The answer is the full listing restated exactly, without any pictures.

# # # # #

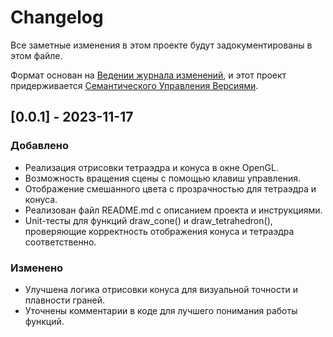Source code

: # Changelog
Все заметные изменения в этом проекте будут задокументированы в этом файле.

Формат основан на [Ведении журнала изменений](https://keepachangelog.com/en/1.0.0/),
и этот проект придерживается [Cемантического Управления Версиями](https://semver.org/spec/v2.0.0.html).
## [0.0.1] - 2023-11-17

### Добавлено

- Реализация отрисовки тетраэдра и конуса в окне OpenGL.
- Возможность вращения сцены с помощью клавиш управления.
- Отображение смешанного цвета с прозрачностью для тетраэдра и конуса.
- Реализован файл README.md с описанием проекта и инструкциями.
- Unit-тесты для функций draw_cone() и draw_tetrahedron(), проверяющие корректность отображения конуса и тетраэдра соответственно.

### Изменено

- Улучшена логика отрисовки конуса для визуальной точности и плавности граней.
- Уточнены комментарии в коде для лучшего понимания работы функций.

# # # # #

> _SOLVED EXERCISE_
Source code

: # Changelog
Все заметные изменения в этом проекте будут задокументированы в этом файле.

Формат основан на [Ведении журнала изменений](https://keepachangelog.com/en/1.0.0/),
и этот проект придерживается [Cемантического Управления Версиями](https://semver.org/spec/v2.0.0.html).
## [0.0.1] - 2023-11-17

### Добавлено

- Реализация отрисовки тетраэдра и конуса в окне OpenGL.
- Возможность вращения сцены с помощью клавиш управления.
- Отображение смешанного цвета с прозрачностью для тетраэдра и конуса.
- Реализован файл README.md с описанием проекта и инструкциями.
- Unit-тесты для функций draw_cone() и draw_tetrahedron(), проверяющие корректность отображения конуса и тетраэдра соответственно.

### Изменено

- Улучшена логика отрисовки конуса для визуальной точности и плавности граней.
- Уточнены комментарии в коде для лучшего понимания работы функций.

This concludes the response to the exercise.